*** Opening RECORDS TO PROCESS ***

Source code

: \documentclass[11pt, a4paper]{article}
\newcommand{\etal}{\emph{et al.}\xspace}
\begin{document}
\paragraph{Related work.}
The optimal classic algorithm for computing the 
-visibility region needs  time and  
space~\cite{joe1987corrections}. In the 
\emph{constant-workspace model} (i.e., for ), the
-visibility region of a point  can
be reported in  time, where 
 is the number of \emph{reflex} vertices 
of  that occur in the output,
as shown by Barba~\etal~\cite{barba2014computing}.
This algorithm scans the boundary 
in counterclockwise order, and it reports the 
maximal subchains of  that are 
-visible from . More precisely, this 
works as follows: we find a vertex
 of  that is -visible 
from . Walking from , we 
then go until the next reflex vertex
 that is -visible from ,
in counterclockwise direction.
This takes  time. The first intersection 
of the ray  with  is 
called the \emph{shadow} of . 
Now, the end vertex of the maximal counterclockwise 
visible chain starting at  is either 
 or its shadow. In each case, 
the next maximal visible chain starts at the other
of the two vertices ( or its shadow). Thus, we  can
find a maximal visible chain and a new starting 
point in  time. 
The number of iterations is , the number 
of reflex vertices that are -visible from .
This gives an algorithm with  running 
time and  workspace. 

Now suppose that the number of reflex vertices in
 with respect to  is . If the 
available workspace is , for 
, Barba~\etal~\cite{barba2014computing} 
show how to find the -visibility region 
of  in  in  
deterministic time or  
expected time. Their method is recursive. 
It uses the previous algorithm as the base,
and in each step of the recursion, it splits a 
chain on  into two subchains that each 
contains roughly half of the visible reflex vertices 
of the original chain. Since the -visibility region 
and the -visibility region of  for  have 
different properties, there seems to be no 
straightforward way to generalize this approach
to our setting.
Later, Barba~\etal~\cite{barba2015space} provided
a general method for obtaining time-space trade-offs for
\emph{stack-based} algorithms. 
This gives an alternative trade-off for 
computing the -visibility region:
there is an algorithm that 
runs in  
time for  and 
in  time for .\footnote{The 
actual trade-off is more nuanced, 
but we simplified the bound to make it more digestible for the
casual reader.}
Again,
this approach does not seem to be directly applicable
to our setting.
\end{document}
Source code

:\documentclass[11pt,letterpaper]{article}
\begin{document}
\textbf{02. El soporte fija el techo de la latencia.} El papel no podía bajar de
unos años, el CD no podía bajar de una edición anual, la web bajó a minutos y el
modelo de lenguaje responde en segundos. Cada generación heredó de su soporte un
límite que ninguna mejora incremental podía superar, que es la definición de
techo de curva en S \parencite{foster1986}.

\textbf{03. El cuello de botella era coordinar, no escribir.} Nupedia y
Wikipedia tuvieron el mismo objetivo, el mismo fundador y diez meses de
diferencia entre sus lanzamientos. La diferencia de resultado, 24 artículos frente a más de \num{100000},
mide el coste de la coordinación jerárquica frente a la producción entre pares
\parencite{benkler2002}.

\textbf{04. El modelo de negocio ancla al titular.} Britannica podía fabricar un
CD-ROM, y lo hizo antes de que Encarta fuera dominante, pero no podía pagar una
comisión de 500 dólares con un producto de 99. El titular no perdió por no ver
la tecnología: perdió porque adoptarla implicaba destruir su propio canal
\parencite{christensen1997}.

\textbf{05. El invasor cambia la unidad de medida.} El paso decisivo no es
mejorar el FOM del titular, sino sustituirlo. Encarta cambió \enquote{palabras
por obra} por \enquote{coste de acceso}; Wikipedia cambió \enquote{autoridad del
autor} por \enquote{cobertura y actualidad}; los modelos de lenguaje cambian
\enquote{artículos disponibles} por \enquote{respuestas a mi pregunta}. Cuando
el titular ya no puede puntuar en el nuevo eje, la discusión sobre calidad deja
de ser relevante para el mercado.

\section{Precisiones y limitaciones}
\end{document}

*** Closing RECORDS TO PROCESS ***

▶ [TASK INSTRUCTIONS]
Output each line of the records above exactly, beginning at the first, and stop once the line containing "deterministic time or" has been output.

▶ [SOLUTION]
Source code

: \documentclass[11pt, a4paper]{article}
\newcommand{\etal}{\emph{et al.}\xspace}
\begin{document}
\paragraph{Related work.}
The optimal classic algorithm for computing the 
-visibility region needs  time and  
space~\cite{joe1987corrections}. In the 
\emph{constant-workspace model} (i.e., for ), the
-visibility region of a point  can
be reported in  time, where 
 is the number of \emph{reflex} vertices 
of  that occur in the output,
as shown by Barba~\etal~\cite{barba2014computing}.
This algorithm scans the boundary 
in counterclockwise order, and it reports the 
maximal subchains of  that are 
-visible from . More precisely, this 
works as follows: we find a vertex
 of  that is -visible 
from . Walking from , we 
then go until the next reflex vertex
 that is -visible from ,
in counterclockwise direction.
This takes  time. The first intersection 
of the ray  with  is 
called the \emph{shadow} of . 
Now, the end vertex of the maximal counterclockwise 
visible chain starting at  is either 
 or its shadow. In each case, 
the next maximal visible chain starts at the other
of the two vertices ( or its shadow). Thus, we  can
find a maximal visible chain and a new starting 
point in  time. 
The number of iterations is , the number 
of reflex vertices that are -visible from .
This gives an algorithm with  running 
time and  workspace. 

Now suppose that the number of reflex vertices in
 with respect to  is . If the 
available workspace is , for 
, Barba~\etal~\cite{barba2014computing} 
show how to find the -visibility region 
of  in  in  
deterministic time or  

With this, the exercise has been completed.